Assignment:
How do the lines below between the ones holding "You can find" and "- This work", inclusive, read? Give them again exactly, with no other lines.

Supplied material:
== Segment start ==
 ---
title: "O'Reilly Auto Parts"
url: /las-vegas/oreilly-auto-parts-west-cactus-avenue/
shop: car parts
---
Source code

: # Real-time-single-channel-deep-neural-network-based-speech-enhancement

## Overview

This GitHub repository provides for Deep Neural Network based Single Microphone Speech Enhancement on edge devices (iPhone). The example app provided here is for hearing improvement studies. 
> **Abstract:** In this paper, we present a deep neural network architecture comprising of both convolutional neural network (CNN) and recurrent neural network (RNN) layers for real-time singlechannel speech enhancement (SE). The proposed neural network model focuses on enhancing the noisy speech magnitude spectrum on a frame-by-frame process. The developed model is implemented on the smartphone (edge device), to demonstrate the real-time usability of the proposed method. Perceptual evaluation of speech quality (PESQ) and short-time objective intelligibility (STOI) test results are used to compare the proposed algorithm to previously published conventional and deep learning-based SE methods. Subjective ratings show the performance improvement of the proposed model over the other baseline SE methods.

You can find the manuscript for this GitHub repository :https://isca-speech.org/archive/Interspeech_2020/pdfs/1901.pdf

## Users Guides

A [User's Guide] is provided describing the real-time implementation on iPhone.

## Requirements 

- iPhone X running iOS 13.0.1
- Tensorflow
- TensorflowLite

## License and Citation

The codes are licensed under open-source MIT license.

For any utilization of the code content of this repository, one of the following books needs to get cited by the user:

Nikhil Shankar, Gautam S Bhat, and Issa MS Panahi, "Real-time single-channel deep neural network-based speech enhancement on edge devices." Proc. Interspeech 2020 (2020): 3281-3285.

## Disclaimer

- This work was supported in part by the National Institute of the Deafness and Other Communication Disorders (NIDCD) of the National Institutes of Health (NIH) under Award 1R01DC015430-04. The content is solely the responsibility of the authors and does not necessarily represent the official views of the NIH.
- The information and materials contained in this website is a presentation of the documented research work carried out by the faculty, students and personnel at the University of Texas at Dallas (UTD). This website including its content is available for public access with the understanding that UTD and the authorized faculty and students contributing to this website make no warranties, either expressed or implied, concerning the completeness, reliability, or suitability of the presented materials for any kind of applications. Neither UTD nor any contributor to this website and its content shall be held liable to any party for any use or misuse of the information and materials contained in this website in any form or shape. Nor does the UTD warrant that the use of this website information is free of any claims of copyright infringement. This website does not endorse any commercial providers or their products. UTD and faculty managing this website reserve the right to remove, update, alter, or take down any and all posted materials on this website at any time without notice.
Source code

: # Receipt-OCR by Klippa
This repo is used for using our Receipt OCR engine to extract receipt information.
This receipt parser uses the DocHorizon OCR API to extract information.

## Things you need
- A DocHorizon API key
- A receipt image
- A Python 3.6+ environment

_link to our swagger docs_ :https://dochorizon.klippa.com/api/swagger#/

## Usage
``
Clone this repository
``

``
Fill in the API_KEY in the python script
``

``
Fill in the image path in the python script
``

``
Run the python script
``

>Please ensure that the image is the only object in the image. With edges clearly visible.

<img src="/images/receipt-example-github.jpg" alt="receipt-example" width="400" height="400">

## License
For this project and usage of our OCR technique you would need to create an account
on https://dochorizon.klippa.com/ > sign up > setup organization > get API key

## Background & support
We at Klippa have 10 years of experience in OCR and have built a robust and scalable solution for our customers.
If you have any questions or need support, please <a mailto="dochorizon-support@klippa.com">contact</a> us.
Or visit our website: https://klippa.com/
== Segment end ==
Expected output:
You can find the manuscript for this GitHub repository :https://isca-speech.org/archive/Interspeech_2020/pdfs/1901.pdf

## Users Guides

A [User's Guide] is provided describing the real-time implementation on iPhone.

## Requirements 

- iPhone X running iOS 13.0.1
- Tensorflow
- TensorflowLite

## License and Citation

The codes are licensed under open-source MIT license.

For any utilization of the code content of this repository, one of the following books needs to get cited by the user:

Nikhil Shankar, Gautam S Bhat, and Issa MS Panahi, "Real-time single-channel deep neural network-based speech enhancement on edge devices." Proc. Interspeech 2020 (2020): 3281-3285.

## Disclaimer

- This work was supported in part by the National Institute of the Deafness and Other Communication Disorders (NIDCD) of the National Institutes of Health (NIH) under Award 1R01DC015430-04. The content is solely the responsibility of the authors and does not necessarily represent the official views of the NIH.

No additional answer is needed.